Return, from the data that follows, each line that holds the word "package".

[Extracted data entries]
════

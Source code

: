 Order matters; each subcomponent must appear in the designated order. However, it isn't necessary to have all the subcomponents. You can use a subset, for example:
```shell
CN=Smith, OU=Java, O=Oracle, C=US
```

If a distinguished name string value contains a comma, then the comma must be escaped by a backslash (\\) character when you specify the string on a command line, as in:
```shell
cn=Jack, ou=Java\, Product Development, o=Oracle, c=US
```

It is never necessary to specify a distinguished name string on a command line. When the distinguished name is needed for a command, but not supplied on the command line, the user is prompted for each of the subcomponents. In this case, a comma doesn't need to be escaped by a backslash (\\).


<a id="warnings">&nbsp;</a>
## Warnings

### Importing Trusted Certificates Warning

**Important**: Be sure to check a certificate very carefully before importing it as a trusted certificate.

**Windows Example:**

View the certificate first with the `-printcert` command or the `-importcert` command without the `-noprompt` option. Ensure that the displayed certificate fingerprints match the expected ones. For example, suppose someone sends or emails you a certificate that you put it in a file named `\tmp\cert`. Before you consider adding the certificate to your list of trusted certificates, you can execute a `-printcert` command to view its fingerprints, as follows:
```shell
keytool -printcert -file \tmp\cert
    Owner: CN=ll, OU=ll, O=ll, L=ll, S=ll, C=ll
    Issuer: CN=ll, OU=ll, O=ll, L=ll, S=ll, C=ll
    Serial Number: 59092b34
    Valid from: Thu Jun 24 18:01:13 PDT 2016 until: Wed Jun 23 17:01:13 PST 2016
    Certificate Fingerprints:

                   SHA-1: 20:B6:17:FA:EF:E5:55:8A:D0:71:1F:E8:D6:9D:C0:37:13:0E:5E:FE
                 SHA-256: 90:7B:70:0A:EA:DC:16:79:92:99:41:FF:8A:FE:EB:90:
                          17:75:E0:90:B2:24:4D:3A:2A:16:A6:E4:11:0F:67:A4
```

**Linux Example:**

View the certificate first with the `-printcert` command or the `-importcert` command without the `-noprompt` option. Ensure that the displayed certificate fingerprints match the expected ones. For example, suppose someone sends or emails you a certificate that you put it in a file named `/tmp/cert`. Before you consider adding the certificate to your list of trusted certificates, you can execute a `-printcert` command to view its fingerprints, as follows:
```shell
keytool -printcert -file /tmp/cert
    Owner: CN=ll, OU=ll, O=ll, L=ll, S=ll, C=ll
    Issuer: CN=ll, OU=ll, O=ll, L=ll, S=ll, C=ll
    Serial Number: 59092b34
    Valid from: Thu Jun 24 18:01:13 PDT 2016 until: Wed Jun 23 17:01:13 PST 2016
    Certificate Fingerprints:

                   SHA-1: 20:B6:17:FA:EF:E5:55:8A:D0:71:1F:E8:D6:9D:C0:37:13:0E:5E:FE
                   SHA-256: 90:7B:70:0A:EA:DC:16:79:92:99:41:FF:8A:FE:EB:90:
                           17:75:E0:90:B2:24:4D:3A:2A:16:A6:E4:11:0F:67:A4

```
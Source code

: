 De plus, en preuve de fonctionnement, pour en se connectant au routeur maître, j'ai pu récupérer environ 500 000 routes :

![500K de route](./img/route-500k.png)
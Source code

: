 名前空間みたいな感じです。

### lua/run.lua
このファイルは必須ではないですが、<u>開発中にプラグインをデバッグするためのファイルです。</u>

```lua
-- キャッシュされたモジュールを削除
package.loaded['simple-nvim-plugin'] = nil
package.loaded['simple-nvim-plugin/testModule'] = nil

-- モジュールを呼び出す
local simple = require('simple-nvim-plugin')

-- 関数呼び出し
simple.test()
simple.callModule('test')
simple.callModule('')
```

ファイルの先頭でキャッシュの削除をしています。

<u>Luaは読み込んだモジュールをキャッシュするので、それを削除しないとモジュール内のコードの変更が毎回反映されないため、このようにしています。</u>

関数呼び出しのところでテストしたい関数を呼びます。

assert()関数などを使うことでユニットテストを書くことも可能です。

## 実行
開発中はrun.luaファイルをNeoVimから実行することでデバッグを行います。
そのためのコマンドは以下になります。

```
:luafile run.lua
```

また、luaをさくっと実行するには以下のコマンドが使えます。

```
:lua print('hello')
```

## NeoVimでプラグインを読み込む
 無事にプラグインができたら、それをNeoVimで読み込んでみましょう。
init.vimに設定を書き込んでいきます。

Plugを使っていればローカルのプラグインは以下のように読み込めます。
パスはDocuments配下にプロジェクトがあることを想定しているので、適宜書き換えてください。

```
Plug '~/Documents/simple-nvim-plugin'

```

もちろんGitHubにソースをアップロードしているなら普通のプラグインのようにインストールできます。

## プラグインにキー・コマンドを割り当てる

════

▸ Task output:
package.loaded['simple-nvim-plugin'] = nil
package.loaded['simple-nvim-plugin/testModule'] = nil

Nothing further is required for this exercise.